The Indian Stock Market performed extraordinarily during the last year with Sensex and Nifty crossing the 50k and 15k Mark albeit the global pandemic. One of the main catalysts of this growth was the emergence of India as a major player in the MSCI Index driving the inflow of foreign investors to the domestic country. With the Fed injecting high liquidity in the market and interest rates at an all time low it was the perfect time for Foreign Portfolio Investors to take on risky investment avenues outside their own country.
However, this utopian era ceased to continue over the last few days with the markets dipping constantly making new lows everyday – this can be majorly attributed to the rise in US Treasury 10 Year Bond Yields and the G Sec Bonds in India.
What does the yield of a Bond mean?
Bonds are considered to be one of the safest investment options, bond yields act as a measure to judge the performance of these bonds.

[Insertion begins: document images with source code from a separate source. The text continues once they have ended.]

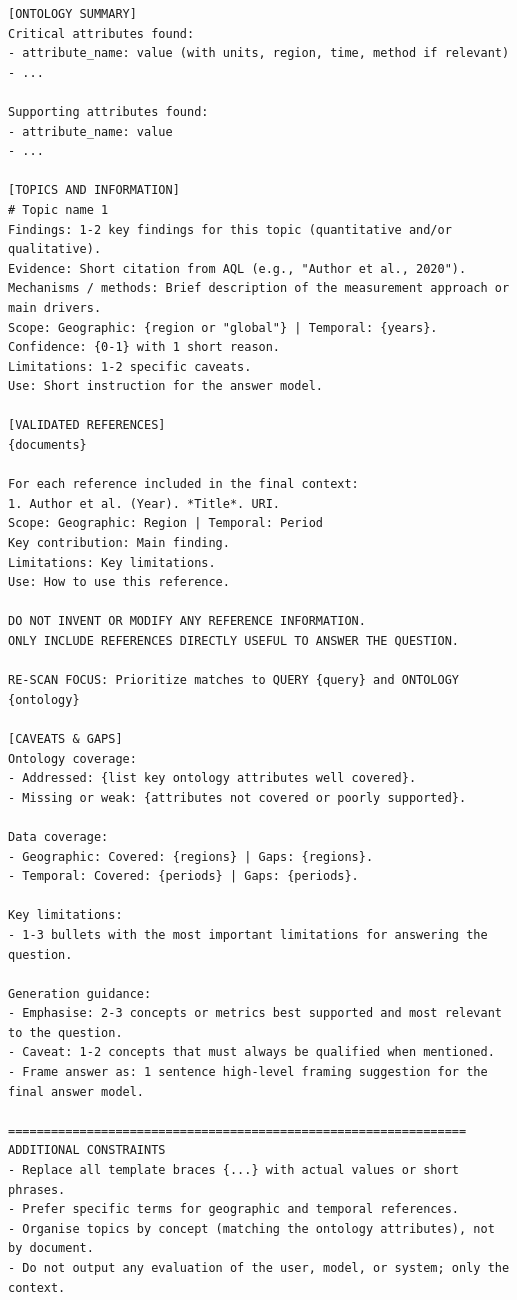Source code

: \begin{lstlisting}[style=promptstyle,
caption={Refinement Agent prompt -- ontology-enhanced variant (full).},
label={lst:refinement-prompt}]
[ONTOLOGY SUMMARY]
Critical attributes found:
- attribute_name: value (with units, region, time, method if relevant)
- ...

Supporting attributes found:
- attribute_name: value
- ...

[TOPICS AND INFORMATION]
# Topic name 1
Findings: 1-2 key findings for this topic (quantitative and/or qualitative).
Evidence: Short citation from AQL (e.g., "Author et al., 2020").
Mechanisms / methods: Brief description of the measurement approach or main drivers.
Scope: Geographic: {region or "global"} | Temporal: {years}.
Confidence: {0-1} with 1 short reason.
Limitations: 1-2 specific caveats.
Use: Short instruction for the answer model.

[VALIDATED REFERENCES]
{documents}

For each reference included in the final context:
1. Author et al. (Year). *Title*. URI.
Scope: Geographic: Region | Temporal: Period
Key contribution: Main finding.
Limitations: Key limitations.
Use: How to use this reference.

DO NOT INVENT OR MODIFY ANY REFERENCE INFORMATION.
ONLY INCLUDE REFERENCES DIRECTLY USEFUL TO ANSWER THE QUESTION.

RE-SCAN FOCUS: Prioritize matches to QUERY {query} and ONTOLOGY {ontology}

[CAVEATS & GAPS]
Ontology coverage:
- Addressed: {list key ontology attributes well covered}.
- Missing or weak: {attributes not covered or poorly supported}.

Data coverage:
- Geographic: Covered: {regions} | Gaps: {regions}.
- Temporal: Covered: {periods} | Gaps: {periods}.

Key limitations:
- 1-3 bullets with the most important limitations for answering the question.

Generation guidance:
- Emphasise: 2-3 concepts or metrics best supported and most relevant to the question.
- Caveat: 1-2 concepts that must always be qualified when mentioned.
- Frame answer as: 1 sentence high-level framing suggestion for the final answer model.

================================================================
ADDITIONAL CONSTRAINTS
- Replace all template braces {...} with actual values or short phrases.
- Prefer specific terms for geographic and temporal references.
- Organise topics by concept (matching the ontology attributes), not by document.
- Do not output any evaluation of the user, model, or system; only the context.
\end{lstlisting}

Simply put the yield of a bond means the amount that it pays each year in interest as a percentage of its current price. For example, if a bond is sold at Rs. 100 and pays Rs 5 per year, its yield is 5%. When the price of a bond goes up, its yield goes down – if that same bond is now being sold for Rs. 105, its yield would be 4.76% (5/105). And the same applies the other way around – if the price of that bond dropped to Rs. 95, its yield would go up to 5.26% (5/95). A bond’s yield (as per its current price) is, effectively, its current interest rate.
Why are bond yields rising?
In case investors are suspicious of the performance of the economy as a whole and the prospects of private firms in the country, they turn to government bonds as these have little or no chance of default and offer varying timeframes. This will increase the demand for bonds thereby increasing their price, this ultimately reduces it’s yield.
Now imagine the opposite scenario, if borrowing becomes cheaper, the economy is coming back on track, companies are showing path breaking performance in times of crisis – it becomes prudent to disinvest from bonds and invest in companies (domestic or international) through the stock market.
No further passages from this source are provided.